Veterans like Chris Mulholland, who are sharing their story and providing guidance to fellow service members diagnosed with ALS, are a crucial piece of the support puzzle. From recommendations on how to make using the toilet easier, to helping people know they’re not alone in their struggle, the contributions made by individuals like Chris are helping the veteran community to navigate the growing challenge of ALS, so that hopefully one day soon they may be able shift their attention from managing the disease to strategies for preventing it.



  1. Jones, P. (2020, June 10). FYI: Epidemiology of ALS and suspected clusters. The ALS Association.  
  2. LaMotte, S. (2015, November 11). The Cruel Mystery of ALS and Military Veterans. CNN.  
  3. The ALS Association. (n.d.-a). ALS Ice Bucket Challenge. The ALS Association.  

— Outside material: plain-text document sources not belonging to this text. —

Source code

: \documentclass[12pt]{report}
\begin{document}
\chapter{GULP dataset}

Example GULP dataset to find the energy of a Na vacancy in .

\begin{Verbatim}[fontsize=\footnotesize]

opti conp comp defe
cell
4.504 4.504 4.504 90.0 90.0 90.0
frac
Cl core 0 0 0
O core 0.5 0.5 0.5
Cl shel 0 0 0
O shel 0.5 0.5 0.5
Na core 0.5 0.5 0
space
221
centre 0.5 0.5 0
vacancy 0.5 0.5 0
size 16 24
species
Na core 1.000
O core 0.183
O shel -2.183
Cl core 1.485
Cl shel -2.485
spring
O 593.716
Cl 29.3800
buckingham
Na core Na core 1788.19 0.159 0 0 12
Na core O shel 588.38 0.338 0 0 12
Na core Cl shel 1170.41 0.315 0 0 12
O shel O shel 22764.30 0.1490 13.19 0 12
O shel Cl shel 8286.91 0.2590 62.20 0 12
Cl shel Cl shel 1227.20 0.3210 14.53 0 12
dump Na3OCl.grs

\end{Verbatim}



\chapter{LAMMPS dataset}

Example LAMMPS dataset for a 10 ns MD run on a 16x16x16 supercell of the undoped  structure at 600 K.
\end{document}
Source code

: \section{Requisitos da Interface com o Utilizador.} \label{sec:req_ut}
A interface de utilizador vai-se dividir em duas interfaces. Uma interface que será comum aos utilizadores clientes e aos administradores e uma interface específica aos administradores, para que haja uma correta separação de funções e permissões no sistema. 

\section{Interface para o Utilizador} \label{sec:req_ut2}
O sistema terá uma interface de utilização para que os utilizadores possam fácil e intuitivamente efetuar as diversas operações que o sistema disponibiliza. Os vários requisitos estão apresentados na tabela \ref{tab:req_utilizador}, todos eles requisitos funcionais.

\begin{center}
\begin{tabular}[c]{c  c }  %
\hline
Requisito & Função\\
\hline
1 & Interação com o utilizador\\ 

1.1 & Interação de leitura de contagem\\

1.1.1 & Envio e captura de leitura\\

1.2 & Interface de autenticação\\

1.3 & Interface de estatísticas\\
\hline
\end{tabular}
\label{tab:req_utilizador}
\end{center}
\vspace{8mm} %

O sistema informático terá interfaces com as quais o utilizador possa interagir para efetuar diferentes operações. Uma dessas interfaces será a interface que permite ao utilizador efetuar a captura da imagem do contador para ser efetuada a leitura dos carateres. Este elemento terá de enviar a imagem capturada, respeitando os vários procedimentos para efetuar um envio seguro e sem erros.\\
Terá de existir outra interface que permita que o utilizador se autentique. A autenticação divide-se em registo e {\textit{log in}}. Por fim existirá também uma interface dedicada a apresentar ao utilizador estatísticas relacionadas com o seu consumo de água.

  4. Henderson, E. (Ed.). (2021, December 9). Scientists determine structure of the molecule associated with ALS for the first time.  
  5. The ALS Association. (2023, October 3). Understanding ALS. The ALS Association.  
  6. Mulholland, C. (2022, August 22). ALS is Killing Veterans.  
  7. The ALS Association. (n.d.-b). Defense Health Research Programs - Relevance to National Security and Military Families. The ALS Association.
  8. Mullholland, C. (2022, July 18). VA Checklist for Veterans Living with ALS - I am ALS. I AM ALS.
  9. Gallagher, S. (2014, March). Keeping U.S Veterans Safe: A Guide to Overcoming Obstacles to Access. LiftSeat.  


This content is not intended to be a substitute for professional medical advice, diagnosis, or treatment. Always seek the advice of your physician or other qualified health provider with any questions you may have regarding a medical condition.